### Problem to work on
From the data below, return the exact lines starting at the line containing "dif & M-UIP & h7 & earth" and ending at the line containing "dif & M-UIP & h7 & gamboost", both included, and nothing else.

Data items
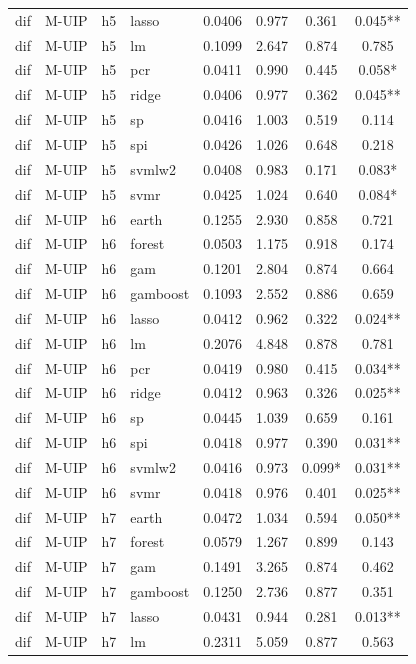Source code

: \begin{ThreePartTable}
\begin{longtable}[t]{llclcccc}
dif & M-UIP & h5 & lasso & 0.0406 & 0.977 & 0.361 & 0.045**\\
dif & M-UIP & h5 & lm & 0.1099 & 2.647 & 0.874 & 0.785\\
dif & M-UIP & h5 & pcr & 0.0411 & 0.990 & 0.445 & 0.058*\\
dif & M-UIP & h5 & ridge & 0.0406 & 0.977 & 0.362 & 0.045**\\
dif & M-UIP & h5 & sp & 0.0416 & 1.003 & 0.519 & 0.114\\
dif & M-UIP & h5 & spi & 0.0426 & 1.026 & 0.648 & 0.218\\
dif & M-UIP & h5 & svmlw2 & 0.0408 & 0.983 & 0.171 & 0.083*\\
dif & M-UIP & h5 & svmr & 0.0425 & 1.024 & 0.640 & 0.084*\\
\addlinespace
dif & M-UIP & h6 & earth & 0.1255 & 2.930 & 0.858 & 0.721\\
dif & M-UIP & h6 & forest & 0.0503 & 1.175 & 0.918 & 0.174\\
dif & M-UIP & h6 & gam & 0.1201 & 2.804 & 0.874 & 0.664\\
dif & M-UIP & h6 & gamboost & 0.1093 & 2.552 & 0.886 & 0.659\\
dif & M-UIP & h6 & lasso & 0.0412 & 0.962 & 0.322 & 0.024**\\
dif & M-UIP & h6 & lm & 0.2076 & 4.848 & 0.878 & 0.781\\
dif & M-UIP & h6 & pcr & 0.0419 & 0.980 & 0.415 & 0.034**\\
dif & M-UIP & h6 & ridge & 0.0412 & 0.963 & 0.326 & 0.025**\\
dif & M-UIP & h6 & sp & 0.0445 & 1.039 & 0.659 & 0.161\\
dif & M-UIP & h6 & spi & 0.0418 & 0.977 & 0.390 & 0.031**\\
dif & M-UIP & h6 & svmlw2 & 0.0416 & 0.973 & 0.099* & 0.031**\\
dif & M-UIP & h6 & svmr & 0.0418 & 0.976 & 0.401 & 0.025**\\
\addlinespace
dif & M-UIP & h7 & earth & 0.0472 & 1.034 & 0.594 & 0.050**\\
dif & M-UIP & h7 & forest & 0.0579 & 1.267 & 0.899 & 0.143\\
dif & M-UIP & h7 & gam & 0.1491 & 3.265 & 0.874 & 0.462\\
dif & M-UIP & h7 & gamboost & 0.1250 & 2.736 & 0.877 & 0.351\\
dif & M-UIP & h7 & lasso & 0.0431 & 0.944 & 0.281 & 0.013**\\
dif & M-UIP & h7 & lm & 0.2311 & 5.059 & 0.877 & 0.563\\

\end{longtable}
\end{ThreePartTable}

### Task answer
dif & M-UIP & h7 & earth & 0.0472 & 1.034 & 0.594 & 0.050**\\
dif & M-UIP & h7 & forest & 0.0579 & 1.267 & 0.899 & 0.143\\
dif & M-UIP & h7 & gam & 0.1491 & 3.265 & 0.874 & 0.462\\
dif & M-UIP & h7 & gamboost & 0.1250 & 2.736 & 0.877 & 0.351\\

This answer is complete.